On December 6, at 5 am, The New York Times published an article titled “Inside Tesla as Elon Musk Pushed an Unflinching Vision for Self-Driving Cars” which once again targeted Tesla’s pure vision strategy.

Indeed, we cannot ignore Tesla’s pure vision strategy anymore, especially when Tesla officially removes the millimeter-wave radar from the models produced in its US factory, and FSD Beta public beta teams have pushed it throughout the United States based on its “safety rating”. Furthermore, Tesla has gradually removed the introduction of millimeter-wave radar from its official Chinese and European websites.

We need to face Tesla’s pure vision strategy squarely.

The timing of Tesla’s removal of radar is unfortunate. The chip shortage in the entire automotive industry has led to forced production cuts and stoppages throughout 2021.

In May 2021, Model 3/Y produced at Tesla’s Fremont factory in California are no longer equipped with millimeter-wave radar. Two quarters later, both Ideal Motors and XPeng Motors in China had to introduce new sales policies due to the limited supply of millimeter-wave radar chips, which required vehicles to be delivered first and then equipped with radar.

It is logical to deduce that Tesla’s rush to implement a pure vision solution in production models due to the shortage of millimeter-wave radar chips, however, this conclusion appears incongruous with the information revealed by Tesla’s Senior AI Director, Andrej Karpathy, in his two speeches.

The most important information was disclosed during Tesla’s AI Day on August 20. At that event, which aimed at recruiting industry professionals, Andrej detailed the development of Tesla’s Autopilot deep neural network during the engineering process. You might find it hard to believe that Tesla eventually removed the millimeter-wave radar due to dissatisfaction with the visual perception, but it is indeed the case.In September 2019, Tesla officially launched the Smart Summon feature. Based on the 8 cameras surrounding the car, Tesla Autopilot can identify obstacles in various corners without relying on lane lines or high-precision maps, and plan its own driving route up to 65 meters away, driving to you.

As you might expect, this feature was indeed very difficult to develop. Just going from 0 to 1 required a major restructuring of the Autopilot department. During that process, then Autopilot Vice President Stuart Bowers, Perception Head Drew Steedly, Regulations and Control Head Frank Havlak, and Simulation Head Ben Goldtein successively resigned, and Elon Musk took over the Autopilot team.

Unexpectedly, the challenge of optimizing the experience from 1 to 10 encountered even greater challenges, and the algorithm optimization associated with it ultimately resulted in the “dismissal” of the radar.

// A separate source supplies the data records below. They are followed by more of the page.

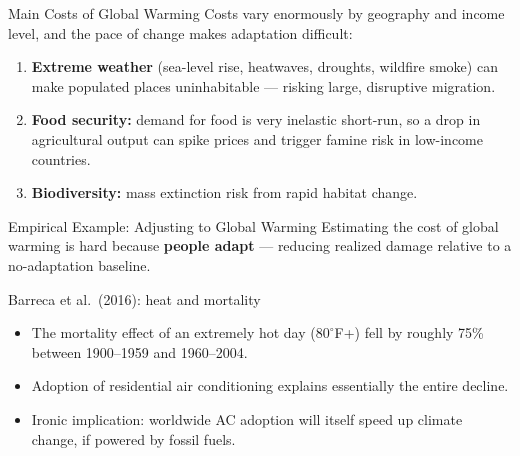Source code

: \documentclass[11pt,aspectratio=169]{beamer}
\begin{document}
\begin{frame}{Main Costs of Global Warming}
  Costs vary enormously by geography and income level, and the pace of change makes adaptation difficult:
  \begin{enumerate}
    \item \textbf{Extreme weather} (sea-level rise, heatwaves, droughts, wildfire smoke) can make populated places uninhabitable --- risking large, disruptive migration.
    \item \textbf{Food security:} demand for food is very inelastic short-run, so a drop in agricultural output can spike prices and trigger famine risk in low-income countries.
    \item \textbf{Biodiversity:} mass extinction risk from rapid habitat change.
  \end{enumerate}
\end{frame}



\begin{frame}{Empirical Example: Adjusting to Global Warming}
  Estimating the cost of global warming is hard because \textbf{people adapt} --- reducing realized damage relative to a no-adaptation baseline.
  \begin{block}{Barreca et al.\ (2016): heat and mortality}
    \begin{itemize}
      \item The mortality effect of an extremely hot day ($80^\circ$F+) fell by roughly 75\% between 1900--1959 and 1960--2004.
      \item Adoption of residential air conditioning explains essentially the entire decline.
      \item Ironic implication: worldwide AC adoption will itself speed up climate change, if powered by fossil fuels.
    \end{itemize}
  \end{block}
\end{frame}
\end{document}

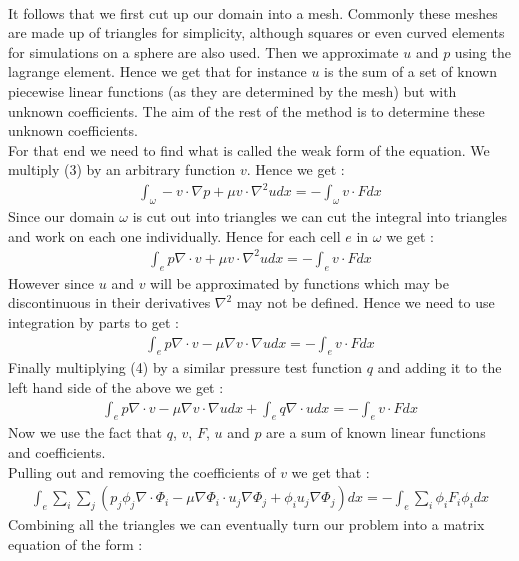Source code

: \documentclass[11pt,twoside,a4paper]{article}
\begin{document}
\\
It follows that we first cut up our domain into a mesh. Commonly these meshes are made up of triangles for simplicity, although squares or even curved elements for simulations on a sphere are also used. Then we approximate $u$ and $p$ using the lagrange element. Hence we get that for instance $u$ is the sum of a set of known piecewise linear functions (as they are determined by the mesh) but with unknown coefficients. The aim of the rest of the method is to determine these unknown coefficients.\\
For that end we need to find what is called the weak form of the equation. We multiply (3) by an arbitrary function $v$. Hence we get :
\begin{align*}
\int_{\omega} -v \cdot \nabla p + \mu v \cdot \nabla^2 u dx = -\int_{\omega} v \cdot F dx
\end{align*}
Since our domain $\omega$ is cut out into triangles we can cut the integral into triangles and work on each one individually. Hence for each cell $e$ in $\omega$ we get : 
\begin{align*}
\int_{e} p \nabla \cdot v + \mu v \cdot \nabla^2 u dx =  -\int_{e} v \cdot F dx
\end{align*}
However since $u$ and $v$ will be approximated by functions which may be discontinuous in their derivatives $\nabla^2$ may not be defined. Hence we need to use integration by parts to get :  
\begin{align*}
\int_{e} p \nabla \cdot v - \mu \nabla v \cdot \nabla u dx = -\int_{e} v \cdot F dx
\end{align*}
Finally multiplying (4) by a similar pressure test function $q$ and adding it to the left hand side of the above we get :
\begin{align}
\int_{e} p \nabla \cdot v - \mu \nabla v \cdot \nabla u dx + \int_{e} q \nabla \cdot u dx = -\int_{e} v \cdot F dx
\end{align}
Now we use the fact that $q$, $v$, $F$, $u$ and $p$ are a sum of known linear functions and coefficients.\\
Pulling out and removing the coefficients of $v$ we get that :
\begin{align*}
 \int_{e} \sum_i \sum_j (  p_j \phi_j \nabla  \cdot \Phi_i - \mu \nabla \Phi_i \cdot u_j \nabla \Phi_j +   \phi_i u_j \nabla \Phi_j) dx = -\int_{e} \sum_i \phi_i F_i \phi_i dx
\end{align*}
Combining all the triangles we can eventually turn our problem into a matrix equation of the form :
\end{document}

At Tesla AI Day, we learned about the dilemma Autopilot faced at the time.

In Smart Summon, Autopilot’s primary task is to identify and predict the curbs of different parking lots. Tesla developed a vector space tool called Occupancy Tracker. The images captured by all 8 cameras in the vehicle (rather than video based on time series) are stitched together and projected into the Occupancy Tracker.

This brought about two major problems. First, Occupancy Tracker was written in C++ code, and its iteration and related parameter adjustment require a lot of complex manual programming work. This problem may be one of the reasons why the Autopilot core team members left their positions as mentioned above.

Perhaps a more fatal problem is that manual programming deviates from Tesla’s underlying development logic of gradually replacing all manually written rules with deep neural networks, and the Occupancy Tracker based on image stitching has poor performance, not slightly different, but vastly different.Once on the open road, significant deviations arise from image-seamed lane predictions; the lane markings which appear accurate in 2D images can exhibit a large discrepancy when projected into 3D vector space due to the inability of each 2D pixel to accurately predict depth and project it into the 3D vector space.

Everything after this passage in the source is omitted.